Cash transfer programs have been growing globally since the mid-1990s as a cost-effective way to improve the lives of people living in poverty. More than 300 studies around the world have offered evidence to support the effectiveness of such programs and more importantly, debunk the myths that have prevented more cash transfer programs, particularly in the U.S., from taking root.

Federal social safety net programs that offer nutrition, housing and health assistance are valuable and needed to help low-income residents, but come with restricted use. Cash transfer programs may also come with conditions, but the programs provide money directly to individuals to use as they see fit.

Despite evidence of the effectiveness of cash transfers at reducing poverty, only 18% of humanitarian assistance and 2% of major government funders globally provide direct cash transfers, according to Give Directly.

Critics of cash transfer programs argue that those in poverty do not make good decisions about how to spend money, that recipients work less as a result of receiving cash transfers and that programs are too short-term to break the cycle of poverty.

But unlike the traditional safety net programs that have been in place for decades, cash transfers are still in their infancy. Programs like the one implemented at PCCI add to a growing body of research that demonstrates the benefits of cash assistance.
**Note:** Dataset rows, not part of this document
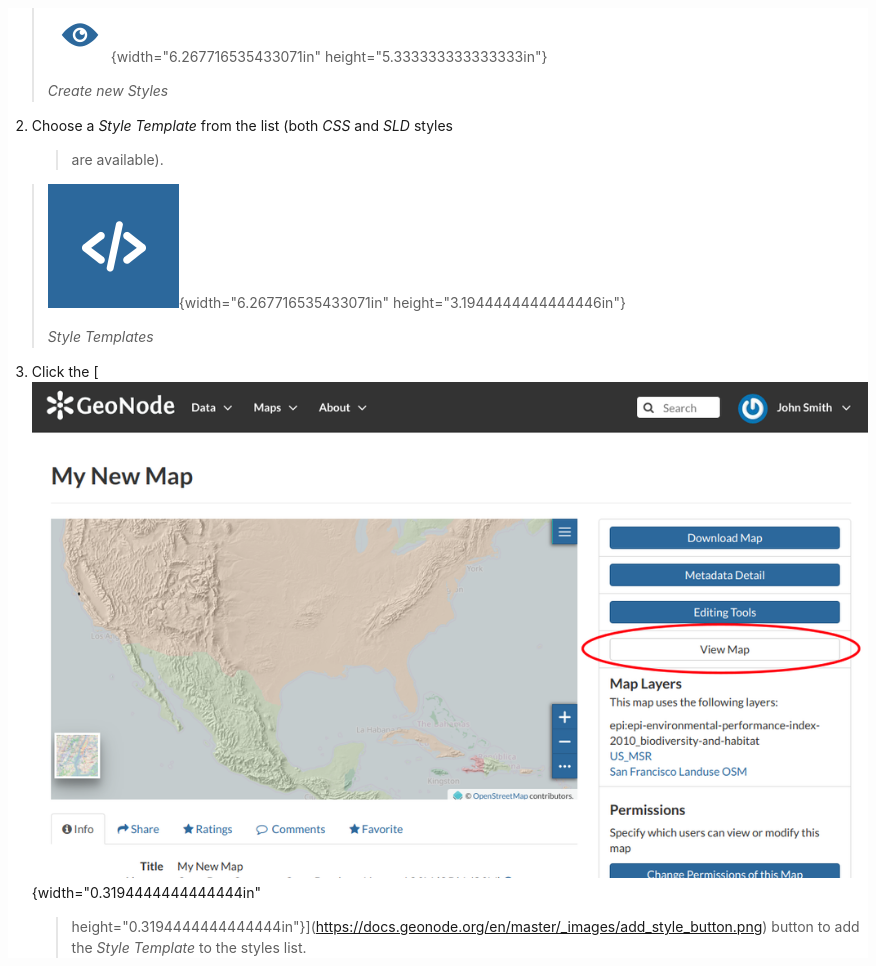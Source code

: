 > ![](images/image126.png){width="6.267716535433071in"
> height="5.333333333333333in"}
>
> *Create new Styles*

2.  Choose a *Style Template* from the list (both *CSS* and *SLD* styles
    > are available).

> ![](images/image110.png){width="6.267716535433071in"
> height="3.1944444444444446in"}
>
> *Style Templates*

3.  Click the [![](images/image94.png){width="0.3194444444444444in"
    > height="0.3194444444444444in"}](https://docs.geonode.org/en/master/_images/add_style_button.png)
    > button to add the *Style Template* to the styles list.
With funding from the Annie E. Casey Foundation, PCCI launched a direct payment program for its youth clients based on a program that was operating in California. Though spending was unrestricted, they tracked client purchases with client consent. Most youth spent a disproportionate amount of money on food but the most immediate measurable impact was relief of stress, Schuelke said.

The program showed enough promise to make them want to try something longer term with a broader segment of their client population.

Researchers at Emory University helped PCCI determine that a program which provided $400 each month for 12 months would show statistically significant outcomes in terms of moving people out of poverty.

In November, the Bezos Day 1 Family Fund granted PCCI $2.5 million, $750,000 of which they used to scale the program over three years to serve a total of 150 households. The program is embedded in their existing programs for PCCI clients and the only cost was purchasing the reloadable cards.

“We think we will see folks stabilize faster and roll off our caseloads faster and secure housing quicker,” Schuelke said. Data that has already been collected has shown expenditures on food, transportation and professional services. “They aren’t going on wild and crazy spending sprees,” she said.

PCCI also recently engaged a team of researchers to help track the outcomes and evaluate the program.

Schuelke said the organization hopes to share its body of research in a nonpartisan forum to help demonstrate to local and federal leaders the success of cash assistance programs and how they can be sustainable, publicly funded programs.

She said cash transfer programs will help people get out of the spending cycle that we created in this country — a cycle in which we tell those most in need, “we don’t trust you, so we are going to make decisions for you.”